Organic foods may help protect your body, but the price performance may not necessarily protect your portfolio over time.

What opportunities, if any, have been created in the organic space following the recent pullback?

Stock investors in search of more defensive allocations are often drawn to the food industry. After all, no matter how much economic conditions deteriorate, people still need to eat. But not all food companies are created equally. For while some provide the earnings growth consistency and price stability that investors are often seeking during periods of economic stress, others are highly cyclical and experience greater price volatility. This is particular true of organic food companies. For while their products may help protect your body, their price performance may not necessarily protect your portfolio.

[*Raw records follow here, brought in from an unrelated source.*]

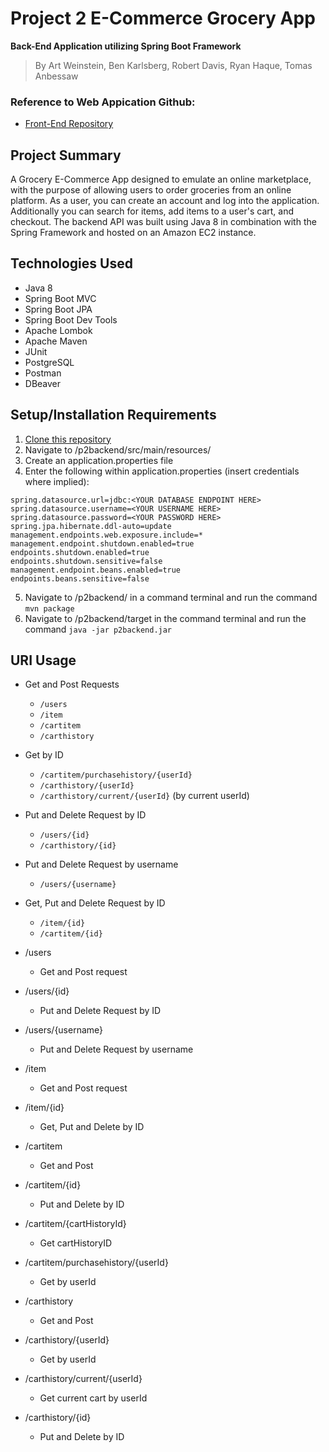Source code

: # Project 2 E-Commerce Grocery App
**Back-End Application utilizing Spring Boot Framework**<br>
   > By Art Weinstein, Ben Karlsberg, Robert Davis, Ryan Haque, Tomas Anbessaw

### Reference to Web Appication Github: 
* [Front-End Repository](https://github.com/redn6gx/p2_groceryapp_frontend/)


## Project Summary
A Grocery E-Commerce App designed to emulate an online marketplace, with the purpose of allowing users to order groceries from an online platform. As a user, you can create an account and log into the application. Additionally you can search for items, add items to a user's cart, and checkout. The backend API was built using Java 8 in combination with the Spring Framework and hosted on an Amazon EC2 instance.

## Technologies Used

* Java 8
* Spring Boot MVC
* Spring Boot JPA
* Spring Boot Dev Tools
* Apache Lombok
* Apache Maven
* JUnit
* PostgreSQL
* Postman
* DBeaver

## Setup/Installation Requirements
1. [Clone this repository](https://github.com/benkarlsberg/GroceryAppBackEndP2)
2. Navigate to /p2backend/src/main/resources/
3. Create an application.properties file
4. Enter the following within application.properties (insert credentials where implied):
  ``` spring.datasource.driver-class-name=org.<YOUR DATABASE DRIVER HERE>.Driver
spring.datasource.url=jdbc:<YOUR DATABASE ENDPOINT HERE>
spring.datasource.username=<YOUR USERNAME HERE>
spring.datasource.password=<YOUR PASSWORD HERE>
spring.jpa.hibernate.ddl-auto=update
management.endpoints.web.exposure.include=*
management.endpoint.shutdown.enabled=true
endpoints.shutdown.enabled=true
endpoints.shutdown.sensitive=false
management.endpoint.beans.enabled=true
endpoints.beans.sensitive=false
 ```
5. Navigate to /p2backend/ in a command terminal and run the command `mvn package`
6. Navigate to /p2backend/target in the command terminal and run the command `java -jar p2backend.jar`

## URI Usage

* Get and Post Requests
   * `/users`
   * `/item`
   * `/cartitem`
   * `/carthistory`

* Get by ID
   * `/cartitem/purchasehistory/{userId}` 
   * `/carthistory/{userId}`
   * `/carthistory/current/{userId}` (by current userId)

 * Put and Delete Request by ID
   * `/users/{id}`
   * `/carthistory/{id}`
 
 * Put and Delete Request by username
   * `/users/{username}`
 
 * Get, Put and Delete Request by ID
   * `/item/{id}`
   * `/cartitem/{id}`

* /users
  * Get and Post request 
* /users/{id}
  * Put and Delete Request by ID
* /users/{username}
  * Put and Delete Request by username
* /item
  * Get and Post request
* /item/{id}
  * Get, Put and Delete by ID
* /cartitem
  * Get and Post
* /cartitem/{id}
   * Put and Delete by ID
* /cartitem/{cartHistoryId}
   * Get cartHistoryID
* /cartitem/purchasehistory/{userId}
  * Get by userId
* /carthistory
   * Get and Post
* /carthistory/{userId}
  * Get by userId  
* /carthistory/current/{userId}
  * Get current cart by userId
* /carthistory/{id}
   * Put and Delete by ID 


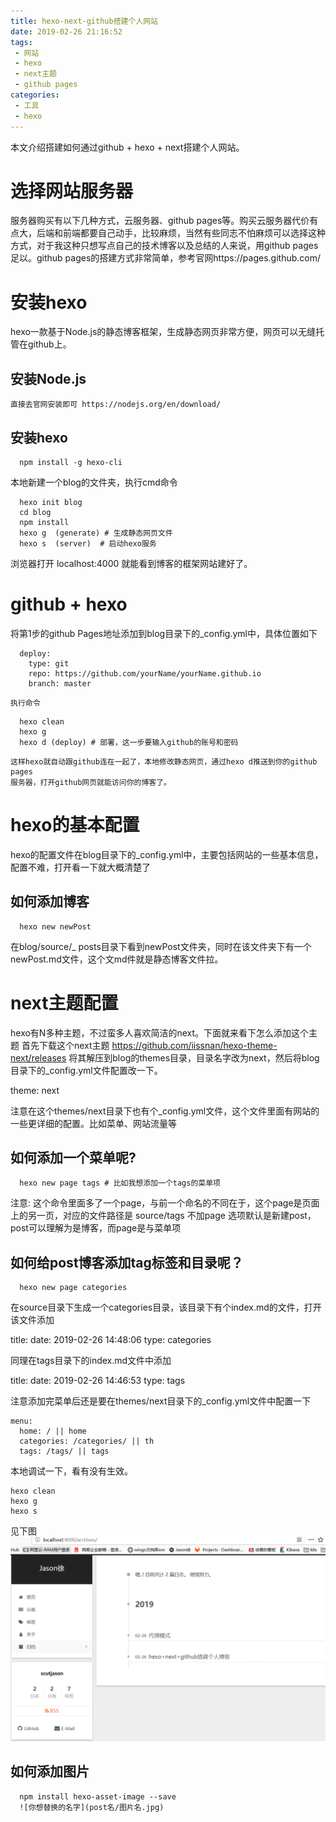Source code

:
 ```yaml
---
title: hexo-next-github搭建个人网站
date: 2019-02-26 21:16:52
tags:
 - 网站
 - hexo
 - next主题
 - github pages
categories:
 - 工具
 - hexo
---
```

本文介绍搭建如何通过github + hexo + next搭建个人网站。
<!--more-->
# 选择网站服务器
  服务器购买有以下几种方式，云服务器、github pages等。购买云服务器代价有点大，后端和前端都要自己动手，比较麻烦，当然有些同志不怕麻烦可以选择这种方式，对于我这种只想写点自己的技术博客以及总结的人来说，用github pages足以。github pages的搭建方式非常简单，参考官网https://pages.github.com/

# 安装hexo
  hexo一款基于Node.js的静态博客框架，生成静态网页非常方便，网页可以无缝托管在github上。
  ## 安装Node.js
    直接去官网安装即可 https://nodejs.org/en/download/
  ## 安装hexo
  ```
    npm install -g hexo-cli
  ```
  本地新建一个blog的文件夹，执行cmd命令
  ```
    hexo init blog
    cd blog
    npm install
    hexo g  (generate) # 生成静态网页文件
    hexo s  (server)  # 启动hexo服务
  ```
  浏览器打开 localhost:4000 就能看到博客的框架网站建好了。

# github + hexo
  将第1步的github Pages地址添加到blog目录下的_config.yml中，具体位置如下
  ```
    deploy:
      type: git
      repo: https://github.com/yourName/yourName.github.io
      branch: master
  ```
    执行命令
  ```
    hexo clean
    hexo g
    hexo d (deploy) # 部署，这一步要输入github的账号和密码
  ```
    这样hexo就自动跟github连在一起了，本地修改静态网页，通过hexo d推送到你的github pages
    服务器，打开github网页就能访问你的博客了。
# hexo的基本配置
  hexo的配置文件在blog目录下的_config.yml中，主要包括网站的一些基本信息，配置不难，打开看一下就大概清楚了
  ##  如何添加博客
  ```
    hexo new newPost
  ```
   在blog/source/_ posts目录下看到newPost文件夹，同时在该文件夹下有一个newPost.md文件，这个文md件就是静态博客文件拉。

# next主题配置
  hexo有N多种主题，不过蛮多人喜欢简洁的next。下面就来看下怎么添加这个主题
  首先下载这个next主题 https://github.com/iissnan/hexo-theme-next/releases
  将其解压到blog的themes目录，目录名字改为next，然后将blog目录下的_config.yml文件配置改一下。

  theme: next

  注意在这个themes/next目录下也有个_config.yml文件，这个文件里面有网站的一些更详细的配置。比如菜单、网站流量等
  ## 如何添加一个菜单呢?
  ```
    hexo new page tags # 比如我想添加一个tags的菜单项
  ```
  注意: 这个命令里面多了一个page，与前一个命名的不同在于，这个page是页面上的另一页，对应的文件路径是 source/tags
  不加page 选项默认是新建post，post可以理解为是博客，而page是与菜单项
  ## 如何给post博客添加tag标签和目录呢？
  ```
    hexo new page categories
  ```
  在source目录下生成一个categories目录，该目录下有个index.md的文件，打开该文件添加

  title:
  date: 2019-02-26 14:48:06
  type: categories

  同理在tags目录下的index.md文件中添加

  title:
  date: 2019-02-26 14:46:53
  type: tags

  注意添加完菜单后还是要在themes/next目录下的_config.yml文件中配置一下
  ```
  menu:
    home: / || home
    categories: /categories/ || th
    tags: /tags/ || tags
  ```
  本地调试一下，看有没有生效。
  ```
  hexo clean
  hexo g
  hexo s
  ```
  见下图
  ![图片1](hexo-next-github搭建个人网站/main_page.jpg)
  ## 如何添加图片
  ```
    npm install hexo-asset-image --save
    ![你想替换的名字](post名/图片名.jpg)
  ```
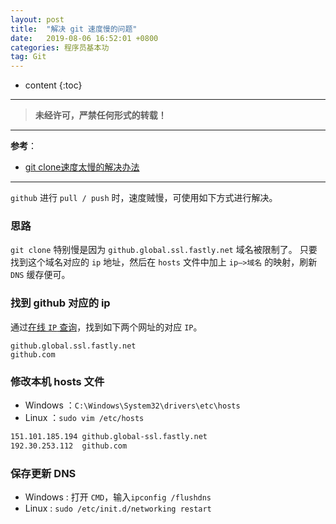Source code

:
 ```yaml
---
layout: post
title:  "解决 git 速度慢的问题"
date:   2019-08-06 16:52:01 +0800
categories: 程序员基本功
tag: Git
---
```



* content
{:toc}


****

> **未经许可，严禁任何形式的转载！**

****

**参考**：

- [git clone速度太慢的解决办法](<https://blog.csdn.net/shahuhu000/article/details/83965642>)

****

`github` 进行 `pull / push` 时，速度贼慢，可使用如下方式进行解决。

### 思路

`git clone` 特别慢是因为 `github.global.ssl.fastly.net` 域名被限制了。
只要找到这个域名对应的 `ip` 地址，然后在 `hosts` 文件中加上 `ip–>域名` 的映射，刷新 `DNS` 缓存便可。

### 找到 github 对应的 ip

通过[在线 `IP` 查询](<https://www.ipaddress.com/>)，找到如下两个网址的对应 `IP`。

```shell
github.global.ssl.fastly.net
github.com
```

### 修改本机 hosts 文件

- Windows ：`C:\Windows\System32\drivers\etc\hosts`
- Linux       ：`sudo vim /etc/hosts`

```bash
151.101.185.194 github.global-ssl.fastly.net
192.30.253.112  github.com
```

### 保存更新 DNS

- Windows : 打开 `CMD`，输入`ipconfig /flushdns`
- Linux       : `sudo /etc/init.d/networking restart`

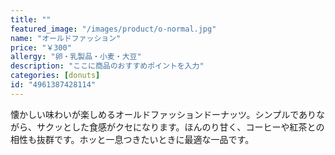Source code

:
 ```yaml
---
title: ""
featured_image: "/images/product/o-normal.jpg"
name: "オールドファッション"
price: "￥300"
allergy: "卵・乳製品・小麦・大豆"
description: "ここに商品のおすすめポイントを入力"
categories: [donuts]
id: "4961387428114"
---
```


懐かしい味わいが楽しめるオールドファッションドーナッツ。シンプルでありながら、サクッとした食感がクセになります。ほんのり甘く、コーヒーや紅茶との相性も抜群です。ホッと一息つきたいときに最適な一品です。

The challenge for more specialized organic food companies versus their larger counterparts in many respects comes down to a matter of the elasticity of demand. For while food in general is a broadly defined market that benefits from its inelasticity of demand since people have no choice but to eat, organic food specifically is a narrowly defined market whose demand is much more elastic. This is due to the fact that organic food is more of a luxury item where lower price substitutes are readily available. In short, if economic conditions deteriorate, grocery shoppers can simply forgo higher priced organic food for their lower priced traditional counterparts.

Thus, while larger traditional food companies are considered more defensive, more specialized organic food companies are far more cyclical. The recent price performance of those companies that are most directly exposed to organic foods clearly highlight this differentiation.

As a point of reference, the following is a price chart for General Mills (NYSE:GIS) from January 2013 to the present. Ranked among the largest packaged food companies in the world with a market capitalization of $34 billion, the maker of Cheerios cereal, Pillsbury refrigerated dough and Betty Crocker dessert mixes has demonstrated the consistency of upside performance that would be expected of a food company during what may be the early stages of a new bear market starting in May 2015. For while the stock has struggled to break out above a dividend adjusted $59 per share, the overall trend in the stock price remains definitively higher despite the fact that the broader market as measured by the S&P 500 Index (NYSEARCA:SPY) has suffered some meaningful downside volatility over the past year.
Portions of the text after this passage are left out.